Janet Gilbert: ‘It’s a Small World’ … and an annoying one

Janet's World

April 16, 2010|By Janet Gilbert

You used to be able to open your mail anywhere and not cause a scene. But now you might unknowingly dump a torrent of glittery stars or multicolored confetti onto your lap. I love this sort of surprise in an envelope, provided I am not at home or in my vehicle, in which case it is annoying because I know I will be vacuuming up these little tidbits for months to come.

Then there are the musical cards, which you certainly don't dare open when you're early for a religious service or a standardized test or the theater, because people are going to shoot you nasty looks when the Commodores start belting out "Brick House."

I have to concede, however, that sometimes there are occasions where the cast of "High School Musical" just sings it better than you could ever dream of saying it.
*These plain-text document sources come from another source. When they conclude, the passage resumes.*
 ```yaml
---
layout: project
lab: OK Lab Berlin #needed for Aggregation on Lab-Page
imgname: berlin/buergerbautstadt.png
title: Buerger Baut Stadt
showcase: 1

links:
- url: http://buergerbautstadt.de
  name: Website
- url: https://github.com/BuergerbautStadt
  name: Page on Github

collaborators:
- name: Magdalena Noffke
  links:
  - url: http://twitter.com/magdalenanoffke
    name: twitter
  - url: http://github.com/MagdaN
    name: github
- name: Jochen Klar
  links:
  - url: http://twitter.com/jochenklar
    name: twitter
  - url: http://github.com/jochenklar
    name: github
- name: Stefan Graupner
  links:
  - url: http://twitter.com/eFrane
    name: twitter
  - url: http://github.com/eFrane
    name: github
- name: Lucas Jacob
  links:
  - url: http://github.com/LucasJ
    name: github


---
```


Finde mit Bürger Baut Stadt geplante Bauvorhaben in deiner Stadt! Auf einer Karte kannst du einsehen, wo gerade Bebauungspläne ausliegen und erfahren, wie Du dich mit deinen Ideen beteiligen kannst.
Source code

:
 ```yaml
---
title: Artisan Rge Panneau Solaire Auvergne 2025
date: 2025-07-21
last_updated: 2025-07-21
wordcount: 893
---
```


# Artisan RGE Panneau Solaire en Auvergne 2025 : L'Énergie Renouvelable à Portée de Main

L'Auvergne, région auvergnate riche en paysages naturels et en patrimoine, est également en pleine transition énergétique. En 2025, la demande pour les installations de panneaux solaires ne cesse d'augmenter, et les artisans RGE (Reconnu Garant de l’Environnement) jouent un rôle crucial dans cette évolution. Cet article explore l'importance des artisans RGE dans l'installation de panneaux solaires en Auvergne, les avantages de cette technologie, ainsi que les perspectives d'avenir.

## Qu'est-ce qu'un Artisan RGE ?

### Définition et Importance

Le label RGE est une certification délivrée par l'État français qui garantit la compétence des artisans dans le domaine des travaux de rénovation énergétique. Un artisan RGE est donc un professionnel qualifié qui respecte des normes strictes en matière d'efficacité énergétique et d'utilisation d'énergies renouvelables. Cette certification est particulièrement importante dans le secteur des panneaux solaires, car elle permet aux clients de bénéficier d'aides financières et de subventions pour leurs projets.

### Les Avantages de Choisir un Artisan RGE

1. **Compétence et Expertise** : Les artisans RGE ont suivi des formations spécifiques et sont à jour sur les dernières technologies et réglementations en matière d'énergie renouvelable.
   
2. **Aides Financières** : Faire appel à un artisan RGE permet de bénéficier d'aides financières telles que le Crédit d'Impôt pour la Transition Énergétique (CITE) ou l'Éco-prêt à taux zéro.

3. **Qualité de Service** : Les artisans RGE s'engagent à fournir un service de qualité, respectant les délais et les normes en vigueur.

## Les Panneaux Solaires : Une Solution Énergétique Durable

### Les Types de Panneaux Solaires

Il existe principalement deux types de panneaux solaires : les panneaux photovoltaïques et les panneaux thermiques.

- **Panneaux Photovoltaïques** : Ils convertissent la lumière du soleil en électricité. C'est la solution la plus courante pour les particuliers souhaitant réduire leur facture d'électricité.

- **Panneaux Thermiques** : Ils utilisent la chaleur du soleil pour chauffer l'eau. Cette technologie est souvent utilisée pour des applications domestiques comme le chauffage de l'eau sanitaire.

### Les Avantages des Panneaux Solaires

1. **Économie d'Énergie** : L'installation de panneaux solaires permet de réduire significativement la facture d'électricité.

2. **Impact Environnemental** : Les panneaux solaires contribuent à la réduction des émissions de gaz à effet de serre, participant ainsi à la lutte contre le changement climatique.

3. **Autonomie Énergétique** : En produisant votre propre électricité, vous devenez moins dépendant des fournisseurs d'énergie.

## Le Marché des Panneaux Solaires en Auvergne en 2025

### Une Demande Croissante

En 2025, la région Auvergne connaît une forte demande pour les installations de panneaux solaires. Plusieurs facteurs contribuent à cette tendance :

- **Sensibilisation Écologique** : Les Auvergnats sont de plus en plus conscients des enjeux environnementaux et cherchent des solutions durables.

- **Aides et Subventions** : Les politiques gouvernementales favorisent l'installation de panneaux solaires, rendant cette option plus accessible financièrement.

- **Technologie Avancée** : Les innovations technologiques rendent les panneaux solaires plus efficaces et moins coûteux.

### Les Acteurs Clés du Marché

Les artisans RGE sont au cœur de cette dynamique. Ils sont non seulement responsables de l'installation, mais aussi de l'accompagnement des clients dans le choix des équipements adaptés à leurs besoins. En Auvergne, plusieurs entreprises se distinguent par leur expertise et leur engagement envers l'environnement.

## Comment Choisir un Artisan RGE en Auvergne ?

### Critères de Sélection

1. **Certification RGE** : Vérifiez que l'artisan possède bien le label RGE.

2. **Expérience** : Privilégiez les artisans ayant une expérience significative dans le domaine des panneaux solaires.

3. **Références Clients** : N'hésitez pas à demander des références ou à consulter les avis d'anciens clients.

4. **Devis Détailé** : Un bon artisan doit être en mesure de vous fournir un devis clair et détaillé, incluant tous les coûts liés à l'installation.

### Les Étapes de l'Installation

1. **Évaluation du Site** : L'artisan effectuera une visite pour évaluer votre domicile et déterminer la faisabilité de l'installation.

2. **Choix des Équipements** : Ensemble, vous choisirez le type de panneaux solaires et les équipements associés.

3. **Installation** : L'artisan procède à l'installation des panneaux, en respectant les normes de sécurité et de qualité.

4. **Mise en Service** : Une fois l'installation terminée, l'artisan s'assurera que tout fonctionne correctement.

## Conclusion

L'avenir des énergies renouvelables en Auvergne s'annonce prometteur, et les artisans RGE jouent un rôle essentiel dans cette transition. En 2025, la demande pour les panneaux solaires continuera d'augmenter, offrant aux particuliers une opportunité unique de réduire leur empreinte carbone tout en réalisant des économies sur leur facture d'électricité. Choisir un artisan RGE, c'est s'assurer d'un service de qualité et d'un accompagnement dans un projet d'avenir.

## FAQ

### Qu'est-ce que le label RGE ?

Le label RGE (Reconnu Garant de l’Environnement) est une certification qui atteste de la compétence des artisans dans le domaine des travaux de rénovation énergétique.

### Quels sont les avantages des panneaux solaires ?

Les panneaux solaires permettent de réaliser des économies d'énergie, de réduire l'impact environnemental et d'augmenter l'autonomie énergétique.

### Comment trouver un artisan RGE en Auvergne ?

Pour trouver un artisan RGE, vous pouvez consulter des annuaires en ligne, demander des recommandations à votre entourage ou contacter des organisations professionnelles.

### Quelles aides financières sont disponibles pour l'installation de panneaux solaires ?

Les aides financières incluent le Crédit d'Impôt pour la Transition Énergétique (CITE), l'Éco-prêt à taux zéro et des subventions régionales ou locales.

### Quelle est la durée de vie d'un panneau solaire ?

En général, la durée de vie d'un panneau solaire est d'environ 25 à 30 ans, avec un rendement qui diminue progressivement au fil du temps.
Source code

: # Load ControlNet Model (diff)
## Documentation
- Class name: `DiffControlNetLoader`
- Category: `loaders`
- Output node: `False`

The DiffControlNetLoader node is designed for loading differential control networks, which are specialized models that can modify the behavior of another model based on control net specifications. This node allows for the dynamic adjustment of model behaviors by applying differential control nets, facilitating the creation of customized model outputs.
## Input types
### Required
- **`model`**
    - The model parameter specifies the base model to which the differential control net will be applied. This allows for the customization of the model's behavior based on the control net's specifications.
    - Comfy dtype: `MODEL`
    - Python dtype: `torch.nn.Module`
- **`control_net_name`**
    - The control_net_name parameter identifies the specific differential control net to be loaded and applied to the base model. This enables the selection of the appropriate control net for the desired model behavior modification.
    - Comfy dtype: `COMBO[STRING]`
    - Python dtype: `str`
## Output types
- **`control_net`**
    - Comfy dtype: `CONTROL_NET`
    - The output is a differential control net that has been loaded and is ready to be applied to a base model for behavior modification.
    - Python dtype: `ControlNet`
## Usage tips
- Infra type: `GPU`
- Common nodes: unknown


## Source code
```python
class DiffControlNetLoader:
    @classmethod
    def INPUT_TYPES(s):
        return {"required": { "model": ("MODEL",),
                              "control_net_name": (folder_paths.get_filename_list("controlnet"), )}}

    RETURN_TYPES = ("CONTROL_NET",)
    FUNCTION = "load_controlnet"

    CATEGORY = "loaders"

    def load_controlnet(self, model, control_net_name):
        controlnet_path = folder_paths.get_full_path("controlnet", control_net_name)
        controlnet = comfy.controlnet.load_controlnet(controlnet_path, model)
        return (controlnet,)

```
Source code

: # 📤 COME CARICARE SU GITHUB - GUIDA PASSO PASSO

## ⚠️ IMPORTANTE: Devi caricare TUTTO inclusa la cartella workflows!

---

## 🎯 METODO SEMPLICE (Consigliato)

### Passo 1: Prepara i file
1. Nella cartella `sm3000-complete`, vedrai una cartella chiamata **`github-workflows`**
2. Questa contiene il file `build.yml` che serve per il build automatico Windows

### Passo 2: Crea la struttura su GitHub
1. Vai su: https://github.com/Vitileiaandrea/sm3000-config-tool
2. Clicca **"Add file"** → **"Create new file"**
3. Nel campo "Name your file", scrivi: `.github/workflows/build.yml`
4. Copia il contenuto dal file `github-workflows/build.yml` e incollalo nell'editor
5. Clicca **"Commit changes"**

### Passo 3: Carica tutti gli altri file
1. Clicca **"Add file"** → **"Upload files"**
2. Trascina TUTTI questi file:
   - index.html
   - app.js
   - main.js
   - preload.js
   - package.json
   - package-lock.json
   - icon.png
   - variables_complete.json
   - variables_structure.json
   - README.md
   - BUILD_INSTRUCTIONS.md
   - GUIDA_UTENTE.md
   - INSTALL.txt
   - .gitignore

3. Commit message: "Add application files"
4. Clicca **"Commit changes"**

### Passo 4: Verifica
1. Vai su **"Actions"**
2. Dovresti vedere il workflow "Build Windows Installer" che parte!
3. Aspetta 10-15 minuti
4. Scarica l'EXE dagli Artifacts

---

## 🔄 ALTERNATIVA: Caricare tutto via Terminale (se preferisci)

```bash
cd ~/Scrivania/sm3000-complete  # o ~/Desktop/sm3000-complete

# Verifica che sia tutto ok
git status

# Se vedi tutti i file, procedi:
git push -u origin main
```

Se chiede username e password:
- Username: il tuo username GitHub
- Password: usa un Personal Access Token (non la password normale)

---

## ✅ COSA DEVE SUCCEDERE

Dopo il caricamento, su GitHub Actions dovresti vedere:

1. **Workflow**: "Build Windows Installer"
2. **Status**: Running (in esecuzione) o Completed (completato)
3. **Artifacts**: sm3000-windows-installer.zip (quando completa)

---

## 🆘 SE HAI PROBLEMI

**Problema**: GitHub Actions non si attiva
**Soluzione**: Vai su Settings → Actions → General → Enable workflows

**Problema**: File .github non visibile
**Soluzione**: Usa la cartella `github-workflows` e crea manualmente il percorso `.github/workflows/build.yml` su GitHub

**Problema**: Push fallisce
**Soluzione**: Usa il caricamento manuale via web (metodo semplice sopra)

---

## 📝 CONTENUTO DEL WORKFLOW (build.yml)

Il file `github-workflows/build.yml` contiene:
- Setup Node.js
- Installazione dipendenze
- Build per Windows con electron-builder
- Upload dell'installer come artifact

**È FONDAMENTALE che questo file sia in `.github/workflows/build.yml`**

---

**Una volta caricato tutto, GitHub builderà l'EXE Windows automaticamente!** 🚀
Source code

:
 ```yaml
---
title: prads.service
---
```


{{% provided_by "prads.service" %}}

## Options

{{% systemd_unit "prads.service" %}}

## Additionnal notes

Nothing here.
That's why I'll often audio-browse in the greeting card aisle of the CVS, fabricating occasions that justify my purchases of "Hakuna Matata" or "Cheeseburger in Paradise."

I might have a problem.

I've even occasionally wondered, "Just how long can those greeting card songs play?" But no one in her right mind would ever perform the audio greeting card longevity test, because repeated exposure to excerpts of "Wind Beneath My Wings" could surely induce insanity.

All of this is to explain that I did not embark on this intentionally. I simply opened a greeting card from my parents on a Sunday morning and enjoyed the flood of memories that the particular song — "It's a Small World" — brought back: namely, a World's Fair outing with my grandmother in 1964. I might have even opened and closed the card a few times to repeat it, until I noticed it was playing on its own.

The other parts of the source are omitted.